Mark: The similarities between the mesolithic inhabitants of Scandinavia
and the (salmon-fishing) Northwest Coast Indians have been remarked upon by
several Scandinavian archaeologists, e. g. Göran Burenhult. This would have
been a fairly dense, more or less sedentary coastal population which would
have been able to resist encroachment by farmers much better than "normal"
hunter-gatherers, which might explain the quite strong substrate influence
in Germanic.

500 BCE may be a little late for Proto-Germanic.
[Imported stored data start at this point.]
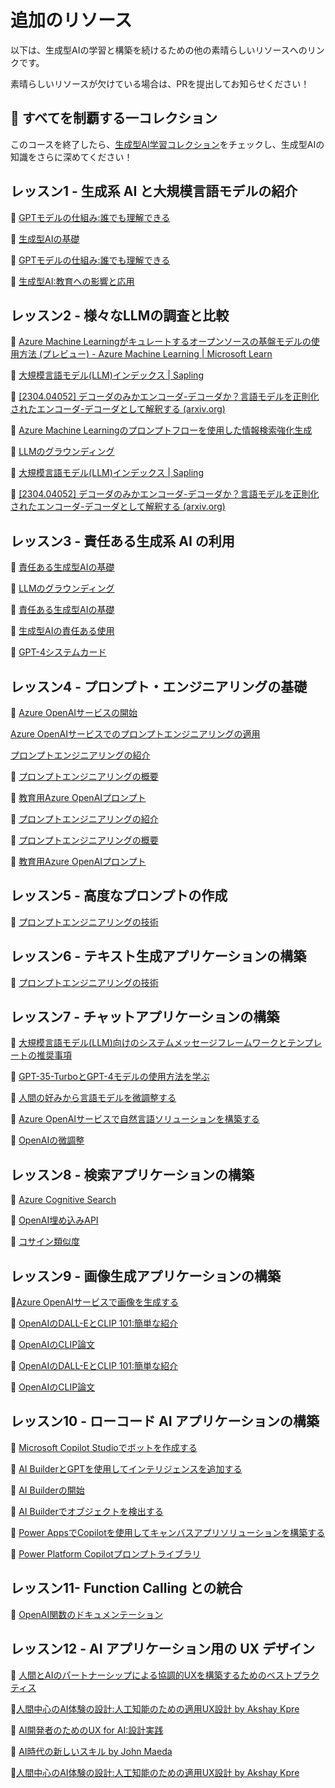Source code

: # 追加のリソース  

以下は、生成型AIの学習と構築を続けるための他の素晴らしいリソースへのリンクです。

素晴らしいリソースが欠けている場合は、PRを提出してお知らせください！

## 🧠 すべてを制覇する一コレクション

このコースを終了したら、[生成型AI学習コレクション](https://aka.ms/genai-collection?WT.mc_id=academic-105485-yoterada)をチェックし、生成型AIの知識をさらに深めてください！

## レッスン1 - 生成系 AI と大規模言語モデルの紹介

🔗 [GPTモデルの仕組み:誰でも理解できる](https://bea.stollnitz.com/blog/how-gpt-works/?WT.mc_id=academic-105485-yoterada)

🔗 [生成型AIの基礎](https://learn.microsoft.com/training/modules/fundamentals-generative-ai?&WT.mc_id=academic-105485-yoterada)

🔗 [GPTモデルの仕組み:誰でも理解できる](https://bea.stollnitz.com/blog/how-gpt-works?WT.mc_id=academic-105485-yoterada)

🔗 [生成型AI:教育への影響と応用](https://arxiv.org/abs/2305.07605?wt.mc_id=github_S-1231_webpage_reactor)

## レッスン2 - 様々なLLMの調査と比較

🔗 [Azure Machine Learningがキュレートするオープンソースの基盤モデルの使用方法 (プレビュー) - Azure Machine Learning | Microsoft Learn](https://learn.microsoft.com/azure/machine-learning/how-to-use-foundation-models?WT.mc_id=academic-105485-yoterada)

🔗 [大規模言語モデル(LLM)インデックス | Sapling](https://sapling.ai/llm/index?WT.mc_id=academic-105485-yoterada)

🔗 [[2304.04052] デコーダのみかエンコーダ-デコーダか？言語モデルを正則化されたエンコーダ-デコーダとして解釈する (arxiv.org)](https://arxiv.org/abs/2304.04052?WT.mc_id=academic-105485-yoterada)

🔗 [Azure Machine Learningのプロンプトフローを使用した情報検索強化生成](https://learn.microsoft.com/azure/machine-learning/concept-retrieval-augmented-generation?WT.mc_id=academic-105485-yoterada)

🔗 [LLMのグラウンディング](https://techcommunity.microsoft.com/t5/fasttrack-for-azure/grounding-llms/ba-p/3843857?wt.mc_id=github_S-1231_webpage_reactor)

🔗 [大規模言語モデル(LLM)インデックス | Sapling](https://sapling.ai/llm/index?wt.mc_id=github_S-1231_webpage_reactor )

🔗 [[2304.04052] デコーダのみかエンコーダ-デコーダか？言語モデルを正則化されたエンコーダ-デコーダとして解釈する (arxiv.org)](https://arxiv.org/abs/2304.04052?wt.mc_id=github_S-1231_webpage_reactor)

## レッスン3 - 責任ある生成系 AI の利用

🔗 [責任ある生成型AIの基礎](https://learn.microsoft.com/training/modules/responsible-generative-ai/?&WT.mc_id=academic-105485-yoterada)

🔗 [LLMのグラウンディング](https://techcommunity.microsoft.com/t5/fasttrack-for-azure/grounding-llms/ba-p/3843857?WT.mc_id=academic-105485-yoterada)

🔗 [責任ある生成型AIの基礎](https://learn.microsoft.com/training/modules/responsible-generative-ai?WT.mc_id=academic-105485-yoterada)

🔗 [生成型AIの責任ある使用](https://learn.microsoft.com/shows/ai-show/being-responsible-with-generative-ai?WT.mc_id=academic-105485-yoterada)

🔗 [GPT-4システムカード](https://cdn.openai.com/papers/gpt-4-system-card.pdf?wt.mc_id=github_S-1231_webpage_reactor)

## レッスン4 - プロンプト・エンジニアリングの基礎

🔗 [Azure OpenAIサービスの開始](https://https://learn.microsoft.com/training/modules/get-started-openai/?&WT.mc_id=academic-105485-yoterada)

[Azure OpenAIサービスでのプロンプトエンジニアリングの適用](https://learn.microsoft.com/training/modules/apply-prompt-engineering-azure-openai/?&WT.mc_id=academic-105485-yoterada)

[プロンプトエンジニアリングの紹介](https://learn.microsoft.com/azure/ai-services/openai/concepts/prompt-engineering?&WT.mc_id=academic-105485-yoterada)

🔗 [プロンプトエンジニアリングの概要](https://learn.microsoft.com/semantic-kernel/prompt-engineering/?WT.mc_id=academic-105485-yoterada)

🔗 [教育用Azure OpenAIプロンプト](https://techcommunity.microsoft.com/t5/education-blog/azure-openai-for-education-prompts-ai-and-a-guide-from-ethan-and/ba-p/3938259?wt.mc_id=github_S-1231_webpage_reactor )

🔗 [プロンプトエンジニアリングの紹介](https://learn.microsoft.com/azure/ai-services/openai/concepts/prompt-engineering?WT.mc_id=academic-105485-yoterada)

🔗 [プロンプトエンジニアリングの概要](https://learn.microsoft.com/semantic-kernel/prompt-engineering?WT.mc_id=academic-105485-yoterada)

🔗 [教育用Azure OpenAIプロンプト](https://techcommunity.microsoft.com/t5/e1.ucation-blog/azure-openai-for-education-prompts-ai-and-a-guide-from-ethan-and/ba-p/3938259?WT.mc_id=academic-105485-yoterada)

## レッスン5 - 高度なプロンプトの作成

🔗 [プロンプトエンジニアリングの技術](https://learn.microsoft.com/azure/ai-services/openai/concepts/advanced-prompt-engineering?WT.mc_id=academic-105485-yoterada)

## レッスン6 - テキスト生成アプリケーションの構築

🔗 [プロンプトエンジニアリングの技術](https://learn.microsoft.com/azure/ai-services/openai/concepts/advanced-prompt-engineering?pivots=programming-language-chat-completions&WT.mc_id=academic-105485-yoterada)

## レッスン7 - チャットアプリケーションの構築

🔗 [大規模言語モデル(LLM)向けのシステムメッセージフレームワークとテンプレートの推奨事項](https://learn.microsoft.com/azure/ai-services/openai/concepts/system-message?WT.mc_id=academic-105485-yoterada)

🔗 [GPT-35-TurboとGPT-4モデルの使用方法を学ぶ](https://learn.microsoft.com/azure/ai-services/openai/how-to/chatgpt?&WT.mc_id=academic-105485-yoterada)

🔗 [人間の好みから言語モデルを微調整する](https://arxiv.org/pdf/1909.08593.pdf?wt.mc_id=github_S-1231_webpage_reactor)

🔗 [Azure OpenAIサービスで自然言語ソリューションを構築する](https://learn.microsoft.com/training/modules/build-language-solution-azure-openai/?WT.mc_id=academic-105485-yoterada)

🔗 [OpenAIの微調整](https://platform.openai.com/docs/guides/fine-tuning/when-to-use-fine-tuning?wt.mc_id=github_S-1231_webpage_reactor )

## レッスン8 - 検索アプリケーションの構築

🔗 [Azure Cognitive Search](https://learn.microsoft.com/training/modules/improve-search-results-vector-search?WT.mc_id=academic-105485-yoterada)

🔗 [OpenAI埋め込みAPI](https://platform.openai.com/docs/api-reference/embeddings?wt.mc_id=github_S-1231_webpage_reactor)

🔗 [コサイン類似度](https://en.wikipedia.org/wiki/Cosine_similarity?wt.mc_id=github_S-1231_webpage_reactor)

## レッスン9 - 画像生成アプリケーションの構築

🔗[Azure OpenAIサービスで画像を生成する](https://learn.microsoft.com/training/modules/generate-images-azure-openai?WT.mc_id=academic-105485-yoterada)

🔗 [OpenAIのDALL-EとCLIP 101:簡単な紹介](https://towardsdatascience.com/openais-dall-e-and-clip-101-a-brief-introduction-3a4367280d4e?wt.mc_id=github_S-1231_webpage_reactor)

🔗 [OpenAIのCLIP論文](https://arxiv.org/pdf/2103.00020.pdf?wt.mc_id=github_S-1231_webpage_reactor)

🔗 [OpenAIのDALL-EとCLIP 101:簡単な紹介](https://towardsdatascience.com/openais-dall-e-and-clip-101-a-brief-introduction-3a4367280d4e?WT.mc_id=academic-105485-yoterada)

🔗 [OpenAIのCLIP論文](https://arxiv.org/pdf/2103.00020.pdf?WT.mc_id=academic-105485-yoterada)

## レッスン10 - ローコード AI アプリケーションの構築

🔗 [Microsoft Copilot Studioでボットを作成する](https://learn.microsoft.com/training/paths/work-power-virtual-agents/?&WT.mc_id=academic-105485-yoterada)

🔗 [AI BuilderとGPTを使用してインテリジェンスを追加する](https://learn.microsoft.com/training/modules/ai-builder-text-generation?&WT.mc_id=academic-105485-yoterada)

🔗 [AI Builderの開始](https://learn.microsoft.com/training/modules/get-started-with-ai-builder?WT.mc_id=academic-105485-yoterada)

🔗 [AI Builderでオブジェクトを検出する](https://learn.microsoft.com/training/modules/get-started-with-ai-builder-object-detection?WT.mc_id=academic-105485-yoterada)

🔗 [Power AppsでCopilotを使用してキャンバスアプリソリューションを構築する](https://learn.microsoft.com/training/modules/build-canvas-app-real-estate-power-apps-copilot/?WT.mc_id=academic-105485-yoterada)

🔗 [Power Platform Copilotプロンプトライブラリ](https://pnp.github.io/powerplatform-prompts/?wt.mc_id=github_S-1231_webpage_reactor&WT.mc_id=academic-109639-somelezediko)

## レッスン11- Function Calling との統合

🔗 [OpenAI関数のドキュメンテーション](https://learn.microsoft.com/azure/ai-services/openai/how-to/function-calling?WT.mc_id=academic-105485-yoterada)

## レッスン12 - AI アプリケーション用の UX デザイン

🔗 [人間とAIのパートナーシップによる協調的UXを構築するためのベストプラクティス](https://learn.microsoft.com/community/content/best-practices-ai-ux?WT.mc_id=academic-105485-yoterada)

🔗[人間中心のAI体験の設計:人工知能のための適用UX設計 by Akshay Kpre](https://www.linkedin.com/learning/ux-for-ai-design-practices-for-ai-developers?wt.mc_id=github_S-1231_webpage_reactor)

🔗 [AI開発者のためのUX for AI:設計実践](https://www.youtube.com/watch?wt.mc_id=github_S-1231_webpage_reactor&v=Lkbkd_hkDLY)

🔗 [AI時代の新しいスキル by John Maeda](https://www.amazon.com/Designing-Human-Centric-Experiences-Artificial-Intelligence/dp/1484280873?wt.mc_id=github_S-1231_webpage_reactor)

🔗[人間中心のAI体験の設計:人工知能のための適用UX設計 by Akshay Kpre](https://www.amazon.com/Designing-Human-Centric-Experiences-Artificial-Intelligence/dp/1484280873?WT.mc_id=academic-105485-yoterada)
The oldest preserved trace
of Germanic is the Negau Helmet inscription which is dated a couple of
centuries BCE. It is just a couple of words but seems to indicate that by
this time the Grimm-Verner law changes were already quite completed.

Tommy Tyrberg

----------
Frĺn: Piotr Gasiorowski <gpiotr@...>
Till: cybalist@egroups.com
Ämne: [cybalist] Re: Odp: Voting Results: The Branch Most Closely Related
to Germanic
Datum: den 14 november 1999 22:18

junk
----- Original Message -----
From: markodegard@...
To: cybalist@eGroups.com
Sent: Sunday, November 14, 1999 8:50 PM
Subject: [cybalist] Re: Voting Results: The Branch Most Closely Related
to Germanic


I'm the one who voted for none of the above. I felt a little contrarian
when I voted.
It could just be that Germanic and Celtic each stand alone, albeit not so
alone as the Anatolian branch, and whatever similiarties they have with
other groups can be explained as areal influences.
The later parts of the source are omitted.